Gridlocked Out

All Sam Chaudhary and Liam Don want to do is keep their business alive, improve education, and hire American workers. So why can’t Congress help them?

Updated: January 30, 2013 | 9:05 a.m.
March 15, 2012 | 4:00 p.m.

The Class Dojo team, from left, Sam Chaudhary, Kalen Gallagher, Monica Harvancik, and Liam Don work in their office, located in a one-bedroom Palo Alto, Calif., apartment. (Max Whittaker/Prime)

The American public also approves of skilled immigrants, even in the midst of the highly charged rhetoric that surrounds the recent wave of harsh state laws modeled on Arizona’s tough immigration-enforcement law. Last year, a global poll on attitudes about immigration from the German Marshall Fund found that 63 percent of U.S. respondents believed their country should let in more immigrants with a high level of education. By contrast, only 36 percent said that the United States should let in more immigrants with low education levels.

DYSFUNCTION JUNCTION

The only legislation that might help ClassDojo’s founders—a White House-backed bill that would grant a two-year visa for entrepreneurs who have lined up a U.S. investor—has no prospect of passage. It goes without saying that any large-scale effort to reform the nation’s immigration laws is doomed in the current atmosphere. The last major public push, in 2007, fell short.

During the previous Congress, a group of House Democrats and Republicans negotiated a new, sweeping reform bill in secret, but it has never seen the light of day. The issue is so radioactive on the Hill that the proposed bill was watermarked to keep its contents from getting out and the identities of the negotiators hidden. And once a wave of tea party conservatives helped shift control of Congress back to the GOP, that was the end of any hope for a deal.

“The political climate made it impossible to move forward,” said Rep. Zoe Lofgren, D-Calif., who helped negotiate the bill. Sworn to secrecy, she won’t give up the name of a single Republican involved in the talks.

Lofgren, however, found common ground with Republicans on a small-scale measure that aims to ease the path to citizenship for some high-skilled workers like Chaudhary and Don—and it happens to be the only piece of legislation that’s showing any signs of life. H.R. 3012 is a simple, bipartisan bill that would shorten the wait times for work visas for people from countries that generate large numbers of engineers and scientists. It’s nowhere near the size and lacks the complexity of past immigration-reform packages that sparked nationwide protests. Yet despite the bill’s modest goals and widespread support, Congress still is struggling to move it.

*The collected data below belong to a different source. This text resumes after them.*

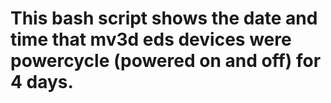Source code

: # This bash script shows the date and time that mv3d eds devices were powercycle (powered on and off) for 4 days.
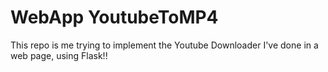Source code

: # WebApp YoutubeToMP4

This repo is me trying to implement the Youtube Downloader I've done in a web page, using Flask!!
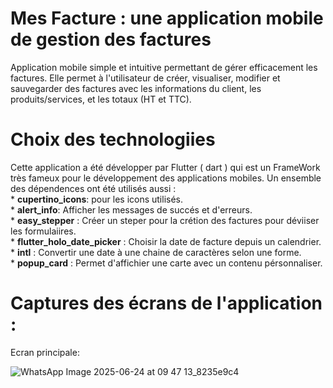 # Mes Facture : une application mobile de gestion des factures
  Application mobile simple et intuitive permettant de gérer efficacement les factures. Elle permet à l'utilisateur de créer, visualiser, modifier et sauvegarder des     factures avec les informations du client, les produits/services, et les totaux (HT et TTC).
  
# Choix des technologiies
  Cette application a été développer par Flutter ( dart ) qui est un FrameWork très fameux pour le développement des applications mobiles.
  Un ensemble des dépendences ont été utilisés aussi :  
      * **cupertino_icons**: pour les icons utilisés.   
      * **alert_info**: Afficher les messages de succés et d'erreurs.  
      * **easy_stepper** : Créer un steper pour la crétion des factures pour déviiser les formulaiires.  
      * **flutter_holo_date_picker** : Choisir la date de facture depuis un calendrier.  
      * **intl** : Convertir une date à une chaine de caractères selon une forme.  
      * **popup_card** : Permet d'affichier une carte avec un contenu pérsonnaliser.  

# Captures des écrans de l'application :
  Ecran principale:
   
  
  ![WhatsApp Image 2025-06-24 at 09 47 13_8235e9c4](https://github.com/user-attachments/assets/71fae3db-4a84-45ac-8e11-b37acda1c35a)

The bill, termed the Fairness for High-Skilled Immigrants Act, would remove per-country quotas on work visas. Under the current system, Iceland—a small country not known for producing highly skilled workers bound for the U.S.—gets allotted the same number of visas as China. The legislation would not add to the overall number of available green cards, but it would ease the immense backlogs for applicants from India and China, home to most of the superskilled immigrants. Some face waits of up to 70 years while they languish in the United States on an endlessly renewing loop of temporary work visas. They can’t change jobs or vote, and their spouses can’t work.

The idea for the bill originated with Lofgren, but she needed a Republican in the House to back it. Enter Rep. Jason Chaffetz, a 44-year-old GOP rising star, who introduced H.R. 3012 on Sept. 22. There was some irony here. Chaffetz represents Utah’s 3rd Congressional District, one of the most conservative in the country. In 2008, he unseated a 12-year incumbent in a scrappy Republican primary by portraying him as soft on immigration. Then-Rep. Chris Cannon had supported legislation to give undocumented immigrants the chance to earn citizenship. To defeat him, Chaffetz adopted what is now the Republican mantra: opposition to “amnesty” in any form.

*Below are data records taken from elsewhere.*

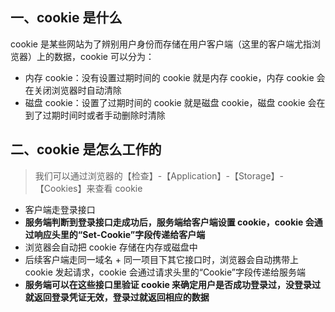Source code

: ## 一、cookie 是什么

cookie 是某些网站为了辨别用户身份而存储在用户客户端（这里的客户端尤指浏览器）上的数据，cookie 可以分为：
* 内存 cookie：没有设置过期时间的 cookie 就是内存 cookie，内存 cookie 会在关闭浏览器时自动清除
* 磁盘 cookie：设置了过期时间的 cookie 就是磁盘 cookie，磁盘 cookie 会在到了过期时间时或者手动删除时清除

## 二、cookie 是怎么工作的

> 我们可以通过浏览器的【检查】-【Application】-【Storage】-【Cookies】来查看 cookie

* 客户端走登录接口
* **服务端判断到登录接口走成功后，服务端给客户端设置 cookie，cookie 会通过响应头里的“Set-Cookie”字段传递给客户端**
* 浏览器会自动把 cookie 存储在内存或磁盘中
* 后续客户端走同一域名 + 同一项目下其它接口时，浏览器会自动携带上 cookie 发起请求，cookie 会通过请求头里的“Cookie”字段传递给服务端
* **服务端可以在这些接口里验证 cookie 来确定用户是否成功登录过，没登录过就返回登录凭证无效，登录过就返回相应的数据**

Chaffetz said he signed onto the bill because he wants to help businesses do something about their immigration woes. It’s about as far he can go in easing the citizenship path for some foreigners. He isn’t sanctioning amnesty or adding to the overall numbers of immigrants, and it’s a bill crafted to pass the most divided of bodies. “There are some basic, simple fixes that we could put in place,” Chaffetz told National Journal from his hometown of Alpine. “The people that are most concerned about the immigration issue, they don’t want to see a net increase in the number of people.”

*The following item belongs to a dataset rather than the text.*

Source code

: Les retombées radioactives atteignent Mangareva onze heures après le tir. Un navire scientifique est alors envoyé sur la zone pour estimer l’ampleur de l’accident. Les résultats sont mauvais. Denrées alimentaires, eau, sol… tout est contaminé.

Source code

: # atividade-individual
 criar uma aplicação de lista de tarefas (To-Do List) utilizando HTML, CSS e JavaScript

The legislation sailed through the House on a 389-15 vote. It passed on a Tuesday evening, under a procedure reserved for minor bills like naming post offices or congratulating Super Bowl champions. The vote barely made news in a week marked by reports of Massachusetts Democratic Rep. Barney Frank’s retirement and a controversial bill to rein in the National Labor Relations Board. None of the top House leaders—Republican or Democrat—issued congratulatory statements, even though the measure marked a rare moment of agreement on immigration policy. Their thoughts were in a thousand other places.

CHASING AN EARRING

As soon as the bill left the House, it ran smack into Sen. Chuck Grassley. The Iowa Republican almost immediately put a hold on the bill, a procedural maneuver that allows senators to essentially block legislation from being debated on the floor.